CAUTION: In both of these methods the employer needs to be aware of the demographics of its workforce and the people from whom they seek recommendations. If the group is too similar in background, the Equal Employment Opportunity Commission (EEOC) may say that the recruitment process implicitly discriminates against women or minorities.

Newspaper Advertising. This method works well, particularly if you are looking for local candidates. The cost is relatively small.2

Internet Posting. This method is the most likely to bring in the greatest number of applications. The most common Web sites that are used are, and The cost to post is relatively low.

Employment Agency. These firms charge a fee, typically 20 to 33 percent of the employee’s salary. They will locate and screen applicants for you, and will present only those that best meet the criteria of the job. This source is the most costly.

Is there any law that requires the posting of a job?

There are no federal laws that have such a requirement. You do need to be aware that posting can help in the event of an EEOC discrimination claim.

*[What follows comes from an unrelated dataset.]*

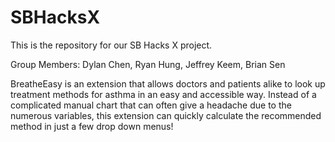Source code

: # SBHacksX
This is the repository for our SB Hacks X project.

Group Members: Dylan Chen, Ryan Hung, Jeffrey Keem, Brian Sen

BreatheEasy is an extension that allows doctors and patients alike to look up treatment methods for asthma in an easy and accessible way. Instead of a complicated manual chart that can often give a headache due to the numerous variables, this extension can quickly calculate the recommended method in just a few drop down menus!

TIP: It is beneficial to place at the bottom of any employment posting that "ABC Company is an Equal Opportunity Employer."

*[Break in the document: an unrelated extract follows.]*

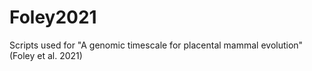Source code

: # Foley2021
Scripts used for "A genomic timescale for placental mammal evolution" (Foley et al. 2021)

Am I required to use a formal job application?

There is no formal requirement that you have an application. Many companies use them because it standardizes the information the candidate is giving you, such as past employers, specific skills and contact information. The application also puts the candidate on notice and seeks consent that

  • you may verify the information on the form;
  • the individual may be subject to drug testing if it is the company policy to do so;
  • if hired, the individual understands he is an "at will" employee;
  • references can be checked; and
  • should any information prove false, the individual may be subject to discharge.

Can I take notes on the application?

Notes of any kind should not be made on employment applications or resumes. Anything that is recorded may be discoverable if there is a lawsuit in the future.

How long must I keep applications if I use them?

Keep solicited applications at least 1 year. Unsolicited applications can be discarded immediately; however, it is a better practice to hold on to them for a year as well.

CAUTION: Should you elect to discard unsolicited applications and resumes, you should discard all that are received. Picking and choosing can result in a disparate treatment claim by a human rights agency.

What is an "at will" employee?

An "at will" employee is one who can be let go for any reason, provided it is not discriminatory. This individual may also resign for any reason.

CAUTION: An employer needs to be careful in the representations made to employees so as not to alter this "at will" status. Statements such as "you can expect a long career with our company" can potentially alter "at will" status.

May I ask whether someone is an alien to the country?

The proper question should be, "Are you legally allowed to work in the United States?" If the person responds in the affirmative either verbally or in writing, it is not necessary to verify this information until after an offer of employment has been made.

Is drug testing of job applicants permissible?

Drug testing does not fall under the ADA and is permissible. It is important to note that if testing is done, it be done for all applicants. Confidentiality is also essential. The results of the test should only be shared on a need-to-know basis. Some states will allow testing only to ensure the safety of workers and others.

Can a potential employer require medical examinations?

The ADA does not permit medical exams before a tentative offer of employment is extended. As with drug testing, if the exams are given, they must be given to everyone. Medical questions should be directly related to the key functions of the job for which the individual is applying.

SIDEBAR: The ADA only applies to companies that have at least 15 employees

May applicants be required to submit to a lie detector test?

No. Both the federal government and many states strictly prohibit polygraph testing, except under very limited circumstances involving national security, private sector security firms and the pharmaceutical industry, or if there is reasonable suspicion of someone being involved in a workplace incident.